James Simons, head of Renaissance Technologies, deposed John Paulson as the world's best-paid hedge fund manager last year as the credit crisis cut pay by 48% from 2007, Institutional Investor's Alpha magazine reported Wednesday.
Simons, chairman and chief executive officer of Renaissance, earned $2.5 billion, more than Paulson, the founder of Paulson & Co., who reaped $2 billion last year, the magazine said.
The top 25 managers earned a total of $11.6 billion, as their average compensation fell 48% to $464 million, Alpha said.
The credit crisis has slashed hedge fund returns and eroded pay.
Just five of last year's top-paid managers made the list this year, Alpha said.
Citadel Investment Group founder Ken Griffin, who ranked fifth in 2007, dropped off the list as his funds lost him $2 billion, Alpha said.
Compensation for U.S. hedge fund employees may drop as much as 25% this year as the firms try to recoup last year's losses, according to estimates by Alan Johnson, founder of Johnson Associates, a firm that advises on pay.
The average hedge fund declined 19% in 2008, the worst year in nearly two decades, according to Hedge Fund Research.
About 1,471 funds, 15% of the $1.4 trillion industry, shut down last year, Hedge Fund Research says.
John Arnold, a former Enron trader, took third place with $1.5 billion after his Centaurus Energy fund rose 80%, the magazine said.
George Soros, 2006's top earner, placed fourth with about $1.1 billion.

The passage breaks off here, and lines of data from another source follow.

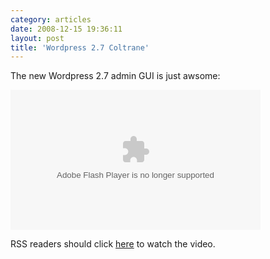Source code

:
 ```yaml
---
category: articles
date: 2008-12-15 19:36:11
layout: post
title: 'Wordpress 2.7 Coltrane'
---
```


<p>The new Wordpress 2.7 admin GUI is just awsome:</p> <embed src="http://v.wordpress.com/hFr8Nyar" type="application/x-shockwave-flash" width="400" height="224" allowscriptaccess="always" allowfullscreen="true" /><p>RSS readers should click <a href="//joaobordalo.com">here</a> to watch the video.</p>

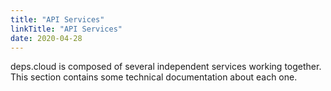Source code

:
 ```yaml
---
title: "API Services"
linkTitle: "API Services"
date: 2020-04-28
---
```


deps.cloud is composed of several independent services working together.
This section contains some technical documentation about each one.
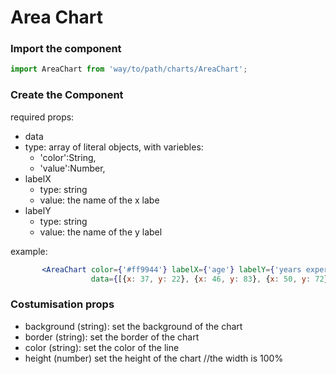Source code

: # Area Chart

### Import the component
```js
import AreaChart from 'way/to/path/charts/AreaChart';
```

### Create the Component

required props:
 - data
  - type: array of literal objects, with variebles:
     - 'color':String,
     - 'value':Number, 
- labelX
  - type: string
  - value: the name of the x labe
- labelY
  - type: string
  - value: the name of the y label

example:
```jsx
       <AreaChart color={'#ff9944'} labelX={'age'} labelY={'years experience'}
                  data={[{x: 37, y: 22}, {x: 46, y: 83}, {x: 50, y: 72}, {x: 62, y: 80}, {x: 70, y: 66}, {x: 97,y: 43}]}/>
```

### Costumisation props

 - background (string): set the background of the chart
 - border (string): set the border of the chart
 - color (string): set the color of the line
 - height (number) set the height of the chart //the width is 100%
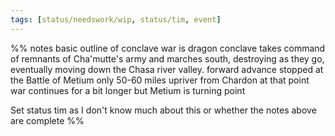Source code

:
 ```yaml
---
tags: [status/needswork/wip, status/tim, event]
---
```


%% notes 
basic outline of conclave war is dragon conclave takes command of remnants of Cha'mutte's army and marches south, destroying as they go, eventually moving down the Chasa river valley.
forward advance stopped at the Battle of Metium only 50-60 miles upriver from Chardon
at that point war continues for a bit longer but Metium is turning point

Set status tim as I don't know much about this or whether the notes above are complete
%%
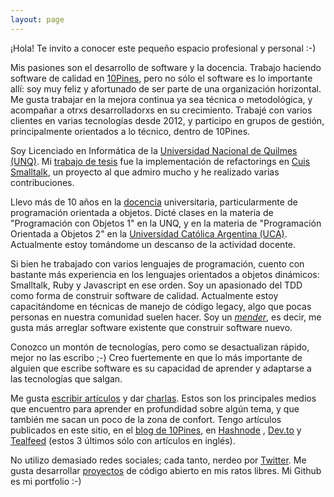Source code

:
 ```yaml
---
layout: page
---
```


¡Hola! Te invito a conocer este pequeño espacio profesional y personal :-)

Mis pasiones son el desarrollo de software y la docencia. Trabajo haciendo software de calidad en
[10Pines](http://10pines.com), pero no sólo el software es lo importante allí: soy muy feliz y afortunado de ser parte
de una organización horizontal. Me gusta trabajar en la mejora continua ya sea técnica o metodológica, y acompañar a
otrxs desarrolladorxs en su crecimiento. Trabajé con varios clientes en varias tecnologías desde 2012, y participo en
grupos de gestión, principalmente orientados a lo técnico, dentro de 10Pines.

Soy Licenciado en Informática de la [Universidad Nacional de Quilmes (UNQ)](http://unq.edu.ar). Mi
[trabajo de tesis](/proyectos/tesis-licenciatura-unq) fue la implementación de refactorings en
[Cuis Smalltalk](https://github.com/Cuis-Smalltalk/Cuis-Smalltalk-Dev), un proyecto al que admiro mucho y he
realizado varias contribuciones.

Llevo más de 10 años en la [docencia](/docencia) universitaria, particularmente de programación orientada a objetos. Dicté
clases en la materia de "Programación con Objetos 1" en la UNQ, y en la materia de "Programación Orientada a Objetos 2"
en la [Universidad Católica Argentina (UCA)](http://uca.edu.ar/). Actualmente estoy tomándome un descanso de la actividad
docente.

Si bien he trabajado con varios lenguajes de programación, cuento con bastante más experiencia en los lenguajes orientados
a objetos dinámicos: Smalltalk, Ruby y Javascript en ese orden. Soy un apasionado del TDD como forma de construir software 
de calidad. Actualmente estoy capacitándome en técnicas de manejo de código legacy, algo que pocas personas en nuestra
comunidad suelen hacer. Soy un [_mender_](https://corgibytes.com/blog/2015/08/14/makers-vs-menders/), es decir, me gusta
más arreglar software existente que construir software nuevo.

Conozco un montón de tecnologías, pero como se desactualizan rápido, mejor no las escribo ;-) Creo fuertemente en que lo
más importante de alguien que escribe software es su capacidad de aprender y adaptarse a las tecnologías que salgan.

Me gusta [escribir artículos](/blog) y dar [charlas](/presentaciones). Estos son los principales medios que encuentro para
aprender en profundidad sobre algún tema, y que también me sacan un poco de la zona de confort. Tengo artículos publicados
en este sitio, en el [blog de 10Pines](https://blog.10pines.com/author/nahuel/), en [Hashnode](https://ngarbezza.hashnode.dev/)
, [Dev.to](https://dev.to/ngarbezza) y [Tealfeed](https://tealfeed.com/nahuel) (estos 3 últimos sólo con artículos en inglés).

No utilizo demasiado redes sociales; cada tanto, nerdeo por [Twitter](https://twitter.com/ngarbezza). Me gusta desarrollar
[proyectos](/proyectos) de código abierto en mis ratos libres. Mi Github es mi portfolio :-)
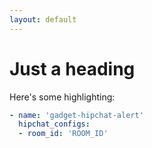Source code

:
 ```yaml
---
layout: default
---
```


# Just a heading

Here's some highlighting:

```yaml
- name: 'gadget-hipchat-alert'
  hipchat_configs:
  - room_id: 'ROOM_ID'
```
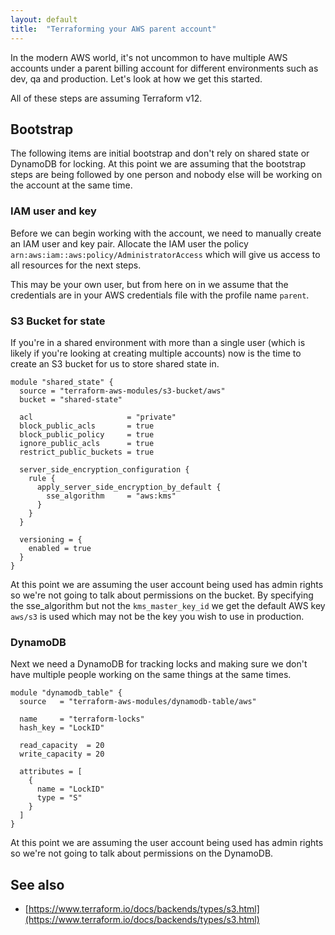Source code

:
 ```yaml
---
layout: default
title:  "Terraforming your AWS parent account"
---
```

In the modern AWS world, it's not uncommon to have multiple AWS accounts
under a parent billing account for different environments such as dev, qa
and production. Let's look at how we get this started.

All of these steps are assuming Terraform v12.

## Bootstrap

The following items are initial bootstrap and don't rely on shared state
or DynamoDB for locking. At this point we are assuming that the bootstrap
steps are being followed by one person and nobody else will be working on
the account at the same time.

### IAM user and key

Before we can begin working with the account, we need to manually create
an IAM user and key pair. Allocate the IAM user the policy
`arn:aws:iam::aws:policy/AdministratorAccess` which will give us access to
all resources for the next steps.

This may be your own user, but from here on in we assume that the
credentials are in your AWS credentials file with the profile name
`parent`.

### S3 Bucket for state

If you're in a shared environment with more than a single user (which is
likely if you're looking at creating multiple accounts) now is the time to
create an S3 bucket for us to store shared state in.

```
module "shared_state" {
  source = "terraform-aws-modules/s3-bucket/aws"
  bucket = "shared-state"

  acl                     = "private"
  block_public_acls       = true
  block_public_policy     = true
  ignore_public_acls      = true
  restrict_public_buckets = true

  server_side_encryption_configuration {
    rule {
      apply_server_side_encryption_by_default {
        sse_algorithm     = "aws:kms"
      }
    }
  }

  versioning = {
    enabled = true
  }
}
```

At this point we are assuming the user account being used has admin rights
so we're not going to talk about permissions on the bucket. By specifying
the sse_algorithm but not the `kms_master_key_id` we get the default AWS
key `aws/s3` is used which may not be the key you wish to use in production.

### DynamoDB

Next we need a DynamoDB for tracking locks and making sure we don't have
multiple people working on the same things at the same times.

```
module "dynamodb_table" {
  source   = "terraform-aws-modules/dynamodb-table/aws"

  name     = "terraform-locks"
  hash_key = "LockID"

  read_capacity  = 20
  write_capacity = 20

  attributes = [
    {
      name = "LockID"
      type = "S"
    }
  ]
}
```

At this point we are assuming the user account being used has admin rights
so we're not going to talk about permissions on the DynamoDB.

## See also

* [https://www.terraform.io/docs/backends/types/s3.html](https://www.terraform.io/docs/backends/types/s3.html)
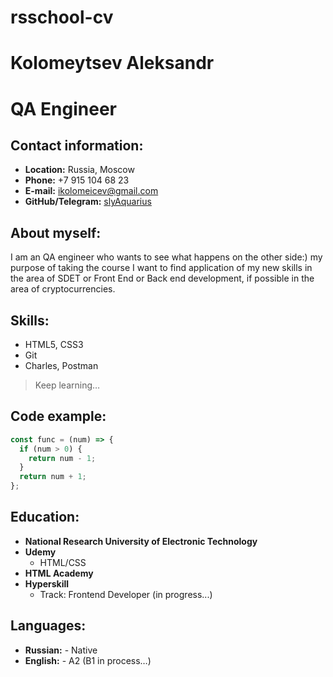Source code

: # rsschool-cv
# Kolomeytsev Aleksandr
# QA Engineer
## Contact information:
* __Location:__ Russia, Moscow
* __Phone:__ +7 915 104 68 23
* __E-mail:__ ikolomeicev@gmail.com
* __GitHub/Telegram:__ [slyAquarius](https://github.com/slyAquarius "GitHub Profile") 


## About myself:

I am an QA engineer who wants to see what happens on the other side:) my purpose of taking the course I want to find application of my new skills in the area of SDET or Front End or Back end development, if possible in the area of cryptocurrencies.


## Skills:

* HTML5, CSS3 
* Git
* Charles, Postman

> Keep learning…


## Code example:

```javascript
const func = (num) => {
  if (num > 0) {
    return num - 1;
  }
  return num + 1;
};
```


## Education:

* __National Research University of Electronic Technology__
* __Udemy__
	* HTML/CSS
* __HTML Academy__
* __Hyperskill__
	* Track: Frontend Developer (in progress...)


## Languages:
* __Russian:__ - Native
* __English:__ - A2 (B1 in process…)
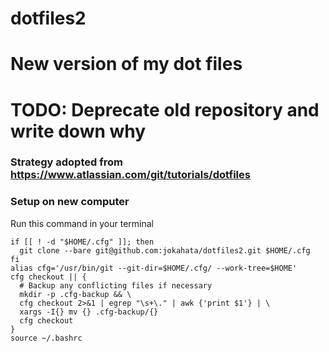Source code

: # dotfiles2
# New version of my dot files
# TODO: Deprecate old repository and write down why

### Strategy adopted from https://www.atlassian.com/git/tutorials/dotfiles

### Setup on new computer
Run this command in your terminal
```
if [[ ! -d "$HOME/.cfg" ]]; then
  git clone --bare git@github.com:jokahata/dotfiles2.git $HOME/.cfg
fi
alias cfg='/usr/bin/git --git-dir=$HOME/.cfg/ --work-tree=$HOME'
cfg checkout || {
  # Backup any conflicting files if necessary
  mkdir -p .cfg-backup && \
  cfg checkout 2>&1 | egrep "\s+\." | awk {'print $1'} | \
  xargs -I{} mv {} .cfg-backup/{}
  cfg checkout
}
source ~/.bashrc
```

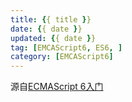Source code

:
 ```yaml
---
title: {{ title }}
date: {{ date }}
updated: {{ date }}
tag: [EMCAScript6, ES6, ]
category: [EMCAScript6]
---
```

源自[ECMAScript 6入门](http://es6.ruanyifeng.com/)
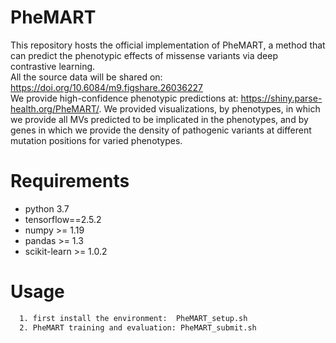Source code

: # PheMART
This repository hosts the official implementation of PheMART, a method that can predict the phenotypic effects of missense variants via deep contrastive learning.        
All the source data will be shared on: https://doi.org/10.6084/m9.figshare.26036227   
We provide high-confidence phenotypic predictions at: https://shiny.parse-health.org/PheMART/. We provided visualizations, by phenotypes, in which we provide all MVs predicted to be implicated in the phenotypes, and by genes in which we provide the density of pathogenic variants at different mutation positions for varied phenotypes.    



# Requirements
* python 3.7
* tensorflow==2.5.2
* numpy >= 1.19
* pandas >= 1.3
* scikit-learn >= 1.0.2

# Usage
```sh
  1. first install the environment:  PheMART_setup.sh
  2. PheMART training and evaluation: PheMART_submit.sh
```
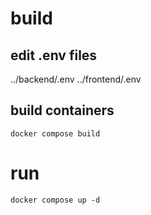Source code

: # build

## edit .env files

../backend/.env
../frontend/.env

## build containers
```
docker compose build
```

# run

```
docker compose up -d
```
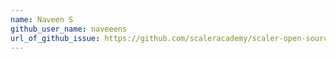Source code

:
 ```yaml
---
name: Naveen S
github_user_name: naveeens
url_of_github_issue: https://github.com/scaleracademy/scaler-open-source-september-challenge/issues/200
---
```

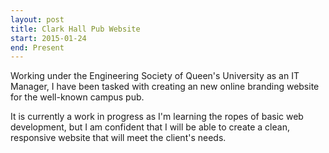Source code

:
 ```yaml
---
layout: post
title: Clark Hall Pub Website
start: 2015-01-24
end: Present
---
```


Working under the Engineering Society of Queen's University as an IT Manager, I have been tasked with creating an new online branding website for the well-known campus pub.

It is currently a work in progress as I'm learning the ropes of basic web development, but I am confident that I will be able to create a clean, responsive website that will meet the client's needs.
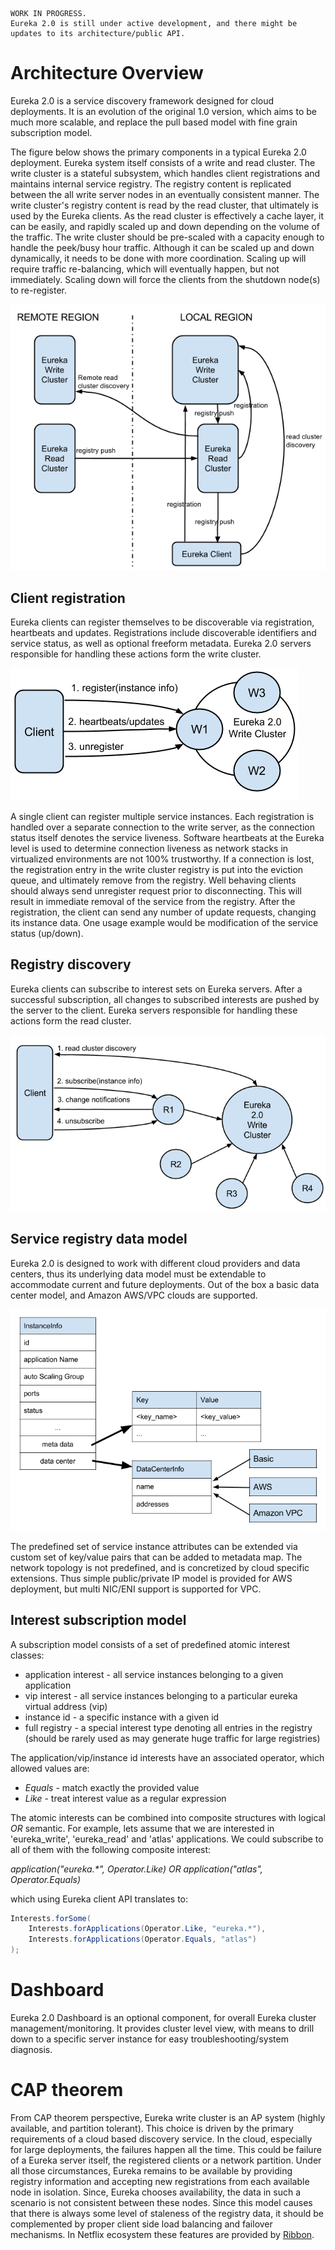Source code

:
 ```
WORK IN PROGRESS.
Eureka 2.0 is still under active development, and there might be 
updates to its architecture/public API.
```

# Architecture Overview

Eureka 2.0 is a service discovery framework designed for cloud deployments. It is an evolution of the original 1.0
version, which aims to be much more scalable, and replace the pull based model with fine grain subscription model.

The figure below shows the primary components in a typical Eureka 2.0 deployment. Eureka system itself consists of
a write and read cluster. The write cluster is a stateful subsystem, which handles client registrations and
maintains internal service registry. The registry content is replicated between the all write server nodes in
an eventually consistent manner. The write cluster's registry content is read by the read cluster, that ultimately
is used by the Eureka clients. As the read cluster is effectively a cache layer, it can
 be easily, and rapidly scaled up and down depending on the volume of the traffic. The write cluster should be pre-scaled with a capacity enough to handle the peek/busy hour traffic. Although it can be scaled up and down dynamically, it needs to be done with more coordination. Scaling up will require traffic re-balancing, which will eventually happen, but not immediately. Scaling down will force the clients from the shutdown node(s) to re-register.

![Figure 1. Eureka 2.0 Architecture](images/eureka2_architecture.png)

## Client registration

Eureka clients can register themselves to be discoverable via registration, heartbeats and updates.
Registrations include discoverable identifiers and service status, as well as optional freeform metadata. Eureka 2.0 servers responsible for handling these actions form the write cluster.

![Figure 2. Client registration](images/eureka2_client_registration.png)

A single client can register multiple service instances. Each registration is handled over a separate connection to the write server, as the connection status itself denotes the service liveness. Software heartbeats at the Eureka level is used to determine connection liveness as network stacks in virtualized environments are not 100% trustworthy. If a connection is lost, the registration entry in the write cluster registry is put into the eviction queue, and ultimately remove from the registry. Well behaving clients should always send unregister request prior to disconnecting. This will result in immediate removal of the service from the registry.
After the registration, the client can send any number of update requests, changing its instance data. One usage example would be modification of the service status (up/down).

## Registry discovery

Eureka clients can subscribe to interest sets on Eureka servers. After a successful subscription, all changes to
subscribed interests are pushed by the server to the client. Eureka servers responsible for handling these actions form the read cluster.

![Figure 3. Client subscription](images/eureka2_client_subscription.png)

## Service registry data model

Eureka 2.0 is designed to work with different cloud providers and data centers, thus its underlying data model must be extendable to accommodate current and future deployments. Out of the box a basic data center model, and Amazon AWS/VPC clouds are supported.

![Figure 4. Data model](images/eureka2_data_model.png)

The predefined set of service instance attributes can be extended via custom set of key/value pairs that can be added to metadata map. The network topology is not predefined, and is concretized by cloud specific extensions. Thus simple public/private IP model is provided for AWS deployment, but multi NIC/ENI support is supported for VPC.

## Interest subscription model

A subscription model consists of a set of predefined atomic interest classes:
 
* application interest - all service instances belonging to a given application
* vip interest - all service instances belonging to a particular eureka virtual address (vip)
* instance id - a specific instance with a given id
* full registry - a special interest type denoting all entries in the registry (should be rarely used as may generate huge traffic for large registries)

The application/vip/instance id interests have an associated operator, which allowed values are:

* _Equals_ - match exactly the provided value
* _Like_ - treat interest value as a regular expression

The atomic interests can be combined into composite structures with logical _OR_ semantic. For example, lets assume that we are interested in 'eureka_write', 'eureka_read' and 'atlas' applications. We could subscribe to all of them with the following composite interest:

_application("eureka.*", Operator.Like) OR application("atlas", Operator.Equals)_

which using Eureka client API translates to:

```java
Interests.forSome(
    Interests.forApplications(Operator.Like, "eureka.*"), 
    Interests.forApplications(Operator.Equals, "atlas")
);
```

# Dashboard

Eureka 2.0 Dashboard is an optional component, for overall Eureka cluster management/monitoring. It provides cluster level view, with means to drill down to a specific server instance for easy troubleshooting/system diagnosis.

# CAP theorem

From CAP theorem perspective, Eureka write cluster is an AP system (highly available, and partition tolerant).
This choice is driven by the primary requirements of a cloud based discovery service. In the cloud, especially
for large deployments, the failures happen all the time. This could be failure of a Eureka server itself, the registered clients or a network partition. Under all those circumstances, Eureka remains to be available by providing registry information and accepting new registrations from each available node in isolation. Since, Eureka chooses availability, the data in such a scenario is not consistent between these nodes. Since this model causes that there is always some level of staleness of the registry data, it should be complemented
by proper client side load balancing and failover mechanisms. In Netflix ecosystem these features are provided
by [Ribbon](https://github.com/Netflix/ribbon).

New arrivals on this year's top 25 list include Pierre Andurand and Dennis Crema, founder of BlueGold Capital Management, which has returned 307% since starting last year.
Hedge funds are mostly private and unregulated pools of capital whose managers can buy or sell any assets, participating substantially in the profits of the money invested.
Alpha estimates managers' earnings based on assets under management, fees, returns, personal investments in the funds, and stakes in their firms.